**ABOUT THIS EXERCISE**
Only the lines from the top of the records below through the line containing "An instance of" should be printed, exactly and without pictures.
(THE DATA begins)
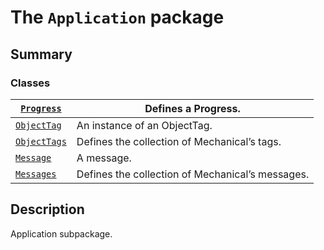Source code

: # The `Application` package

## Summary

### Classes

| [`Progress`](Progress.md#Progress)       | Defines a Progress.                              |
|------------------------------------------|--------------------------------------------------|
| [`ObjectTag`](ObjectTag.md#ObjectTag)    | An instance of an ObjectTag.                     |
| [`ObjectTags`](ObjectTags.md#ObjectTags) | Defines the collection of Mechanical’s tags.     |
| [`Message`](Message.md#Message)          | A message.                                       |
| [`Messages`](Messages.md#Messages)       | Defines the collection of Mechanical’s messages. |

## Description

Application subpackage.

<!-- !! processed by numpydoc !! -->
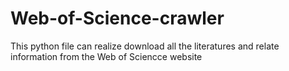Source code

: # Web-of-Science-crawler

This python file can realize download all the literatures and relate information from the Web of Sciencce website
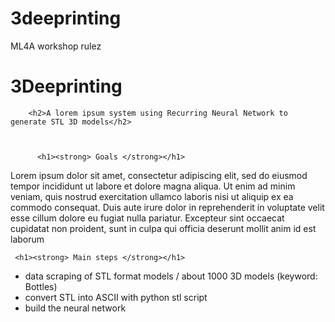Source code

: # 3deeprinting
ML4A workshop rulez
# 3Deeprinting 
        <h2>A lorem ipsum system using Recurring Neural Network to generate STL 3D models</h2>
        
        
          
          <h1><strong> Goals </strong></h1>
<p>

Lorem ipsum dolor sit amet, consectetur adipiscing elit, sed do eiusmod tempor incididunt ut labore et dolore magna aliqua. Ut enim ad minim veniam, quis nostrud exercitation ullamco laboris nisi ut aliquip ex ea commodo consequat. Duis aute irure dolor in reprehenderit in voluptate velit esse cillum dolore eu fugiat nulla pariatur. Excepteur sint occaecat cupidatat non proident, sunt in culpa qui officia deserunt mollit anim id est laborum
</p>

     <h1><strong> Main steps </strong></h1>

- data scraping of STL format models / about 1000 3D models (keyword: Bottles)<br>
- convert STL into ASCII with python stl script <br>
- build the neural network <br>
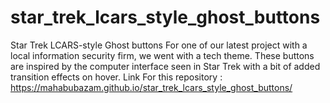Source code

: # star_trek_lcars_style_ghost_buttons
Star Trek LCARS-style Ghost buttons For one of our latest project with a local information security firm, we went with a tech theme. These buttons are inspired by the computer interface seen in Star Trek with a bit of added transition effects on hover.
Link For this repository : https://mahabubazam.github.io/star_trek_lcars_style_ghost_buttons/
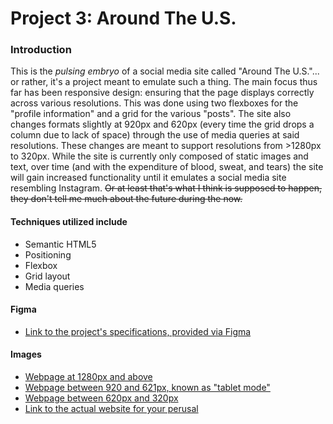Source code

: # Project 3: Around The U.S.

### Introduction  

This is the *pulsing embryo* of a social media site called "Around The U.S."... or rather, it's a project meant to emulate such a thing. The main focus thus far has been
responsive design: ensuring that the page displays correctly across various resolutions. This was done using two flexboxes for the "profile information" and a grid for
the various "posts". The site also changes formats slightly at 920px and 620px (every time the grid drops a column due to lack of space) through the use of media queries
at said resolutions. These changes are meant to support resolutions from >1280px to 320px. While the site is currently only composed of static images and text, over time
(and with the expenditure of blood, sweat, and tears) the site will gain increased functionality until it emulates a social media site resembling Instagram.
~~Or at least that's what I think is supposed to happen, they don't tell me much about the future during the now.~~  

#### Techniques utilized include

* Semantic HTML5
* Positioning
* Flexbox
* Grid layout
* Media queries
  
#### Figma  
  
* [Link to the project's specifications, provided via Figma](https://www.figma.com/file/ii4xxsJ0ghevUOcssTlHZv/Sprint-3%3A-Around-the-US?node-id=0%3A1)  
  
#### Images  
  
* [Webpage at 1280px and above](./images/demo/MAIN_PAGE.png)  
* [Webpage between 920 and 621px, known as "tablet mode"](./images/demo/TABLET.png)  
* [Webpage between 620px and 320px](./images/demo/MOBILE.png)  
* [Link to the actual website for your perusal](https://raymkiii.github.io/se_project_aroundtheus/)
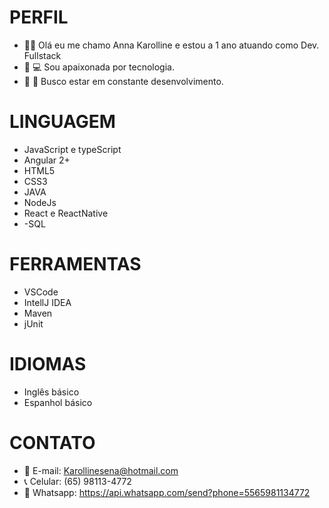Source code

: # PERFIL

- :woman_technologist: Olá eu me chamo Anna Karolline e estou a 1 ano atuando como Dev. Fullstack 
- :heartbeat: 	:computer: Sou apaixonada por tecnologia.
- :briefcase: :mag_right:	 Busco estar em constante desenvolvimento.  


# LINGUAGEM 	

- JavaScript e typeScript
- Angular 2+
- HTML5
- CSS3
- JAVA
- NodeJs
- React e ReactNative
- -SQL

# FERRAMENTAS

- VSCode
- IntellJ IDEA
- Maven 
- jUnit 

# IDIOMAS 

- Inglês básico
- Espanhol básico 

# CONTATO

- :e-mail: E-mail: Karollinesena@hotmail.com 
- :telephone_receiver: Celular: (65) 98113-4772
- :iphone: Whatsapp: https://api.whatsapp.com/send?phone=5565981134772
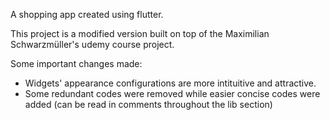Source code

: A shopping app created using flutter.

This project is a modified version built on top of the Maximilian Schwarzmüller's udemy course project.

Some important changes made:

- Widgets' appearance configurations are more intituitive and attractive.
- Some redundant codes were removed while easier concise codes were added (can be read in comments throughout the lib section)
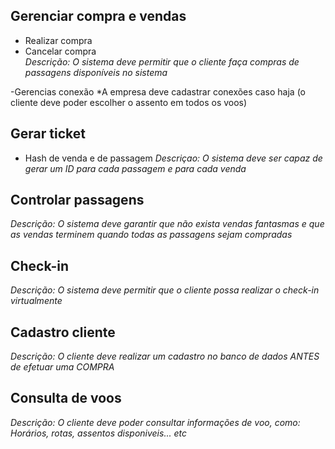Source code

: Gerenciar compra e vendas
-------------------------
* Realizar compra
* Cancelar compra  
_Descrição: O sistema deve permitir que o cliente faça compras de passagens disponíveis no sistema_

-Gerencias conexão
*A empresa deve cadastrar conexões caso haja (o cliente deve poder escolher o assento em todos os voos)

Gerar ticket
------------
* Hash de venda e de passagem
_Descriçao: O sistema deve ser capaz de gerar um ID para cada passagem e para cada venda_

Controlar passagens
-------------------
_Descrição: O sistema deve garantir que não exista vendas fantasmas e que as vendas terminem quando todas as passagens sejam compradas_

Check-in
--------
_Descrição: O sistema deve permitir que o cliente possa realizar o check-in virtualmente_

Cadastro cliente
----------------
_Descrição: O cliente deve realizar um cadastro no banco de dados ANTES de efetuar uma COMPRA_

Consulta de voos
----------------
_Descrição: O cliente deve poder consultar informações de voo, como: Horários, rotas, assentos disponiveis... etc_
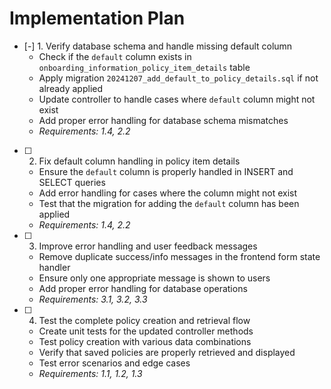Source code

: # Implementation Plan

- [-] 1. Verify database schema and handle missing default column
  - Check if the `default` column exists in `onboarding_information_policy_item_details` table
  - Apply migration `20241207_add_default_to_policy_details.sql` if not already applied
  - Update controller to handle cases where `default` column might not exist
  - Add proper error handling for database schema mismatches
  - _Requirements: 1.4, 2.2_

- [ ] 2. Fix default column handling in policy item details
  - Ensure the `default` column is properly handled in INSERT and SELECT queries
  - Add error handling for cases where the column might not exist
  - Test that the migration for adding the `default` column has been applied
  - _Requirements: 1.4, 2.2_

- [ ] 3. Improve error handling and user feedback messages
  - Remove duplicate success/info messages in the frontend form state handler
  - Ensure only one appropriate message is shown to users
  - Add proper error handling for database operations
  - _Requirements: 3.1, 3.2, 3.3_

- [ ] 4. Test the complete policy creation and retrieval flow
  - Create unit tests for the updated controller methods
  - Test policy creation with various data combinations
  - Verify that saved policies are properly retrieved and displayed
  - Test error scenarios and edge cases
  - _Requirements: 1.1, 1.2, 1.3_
(THE DATA ends)
**ANSWER TO THE PROBLEM**
Source code

: # The `Application` package

## Summary

### Classes

| [`Progress`](Progress.md#Progress)       | Defines a Progress.                              |
|------------------------------------------|--------------------------------------------------|
| [`ObjectTag`](ObjectTag.md#ObjectTag)    | An instance of an ObjectTag.                     |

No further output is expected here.